Top executives of the SolarWinds firm believe that the root cause of the recently disclosed supply chain attack is an intern that has used a weak password for several years.
Initial investigation suggested that the password “solarwinds123” was publicly accessible via a misconfigured GitHub repository since June 17, 2018.

“I’ve got a stronger password than ‘solarwinds123’ to stop my kids from watching too much YouTube on their iPad,” Representative Katie Porter of California said. “You and your company were supposed to be preventing the Russians from reading Defense Department emails.”

“I believe that was a password that an intern used on one of his servers back in 2017 which was reported to our security team and it was immediately removed,” CEO Sudhakar Ramakrishna said in response to Porter.

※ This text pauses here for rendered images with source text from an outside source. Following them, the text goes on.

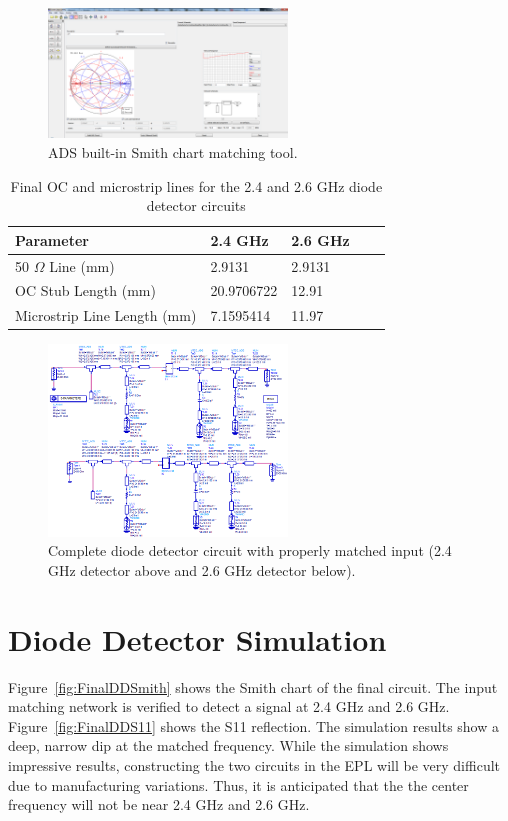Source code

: \documentclass[conference]{IEEEtran}
\begin{document}
\begin{figure}[!htb]
\centering
\includegraphics[width=2.5in]{diode-pics/smithcharttool.png}
\caption{ADS built-in Smith chart matching tool.}
\label{fig:smithchartTool}
\end{figure}

\begin{table}
\caption{Final OC and microstrip lines for the 2.4 and 2.6 GHz diode detector circuits}
\begin{tabular}{|l|l|l|l|l}
\hline
Parameter & 2.4 GHz & 2.6 GHz \\ \hline
50 $\Omega$ Line (mm) & 2.9131 & 2.9131 \\ \hline
OC Stub Length (mm) & 20.9706722 & 12.91 \\ \hline
Microstrip Line Length (mm) & 7.1595414 & 11.97 \\ \hline
\end{tabular}
\label{tab:diodetable}
\end{table}

\begin{figure}[!htb]
\centering
\includegraphics[width=2.5in]{diode-pics/diodedetectorsfinalchematic.png}
\caption{Complete diode detector circuit with properly matched input (2.4 GHz detector above and 2.6 GHz detector below).}
\label{fig:FinalDDSchematic}
\end{figure}

\section{Diode Detector Simulation}
Figure~\ref{fig:FinalDDSmith} shows the Smith chart of the final circuit. The input matching network is verified to detect a signal at 2.4 GHz and 2.6 GHz. Figure~\ref{fig:FinalDDS11} shows the S11 reflection. The simulation results show a deep, narrow dip at the matched frequency. While the simulation shows impressive results, constructing the two circuits in the EPL will be very difficult due to manufacturing variations. Thus, it is anticipated that the the center frequency will not be near 2.4 GHz and 2.6 GHz.
\end{document}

Former SolarWinds CEO Kevin Thompson declared that the password issue was “a mistake that an intern made. They violated our password policies and they posted that password on an internal Github site, and then externally through their own private Github account,” Thompson explained.

So what’s the upshot for you? …I actually blushed writing up this story.
This one just gets more unbelievable by the day. Does this demonstrate that SolarWinds had no security or risk management program? You decide.
As you do your own corporate risk reviews, it is important to understand, completely, what the independent audit covers. It might also seem important that your VP of security holds 18 patents, but that doesn’t help if he lets interns have the SolarWinds123 admin password!

Global: Google teams up with cyber insurers

Cyber insurance providers, Allianz Global Corporate and Specialty (AGCS), Munich Re, and Google have gotten together to create the “Risk Protection Program” for Google Cloud/Google Cloud Platform (GCP).
The program introduces a new Google Cloud security tool called Risk Manager, which gives businesses the ability to measure and manage their risk via Google Cloud and receive reports on their security posture, officials explain.
Organizations can work with their insurance broker to use Risk Manager to send reports to AGCS and Munich Re. In turn, the insurers can use these reports to evaluate a business’s security and eligibility for Cloud Protection +, a cyber-insurance policy created for Google Cloud users.
“Our confidence in Google Cloud’s overall security level and improved data insights provided through the Risk Manager tool reports allowed us to create the Cloud Protection + policy. A specialized cover that provides Google Cloud customers an enhanced cyber coverage and a streamlined application process, tied directly to the implementation of security measures shown in the Risk Manager report.
By “seamlessly” combining Google’s cutting edge cloud technology with our best in class risk transfer expertise, Munich Re and AGCS are now positioned to offer a superior solution to our clients.” - Robert Parisi, Head of Cyber Solutions-North America, Munich Re.

So what’s the upshot for you? We like this idea. Why not? Offer known controls. Clear those with the insurers and then use that tangible control framework to measure risk. Now, while we applaud the initiative, we will wait to see how this all pans out, because, as they say, “the proof is in the pudding!”

and that’s it for this week. We hope your blood pressure has settled after reading this. Dump the Zimmer, put on those track spikes, and we’ll look forward to seeing you next week for another superfit edition!

Stay safe, stay secure, and see you in se7en!


How many years do you have to put in as an Intern at Solarwinds before they take you on as an employee ??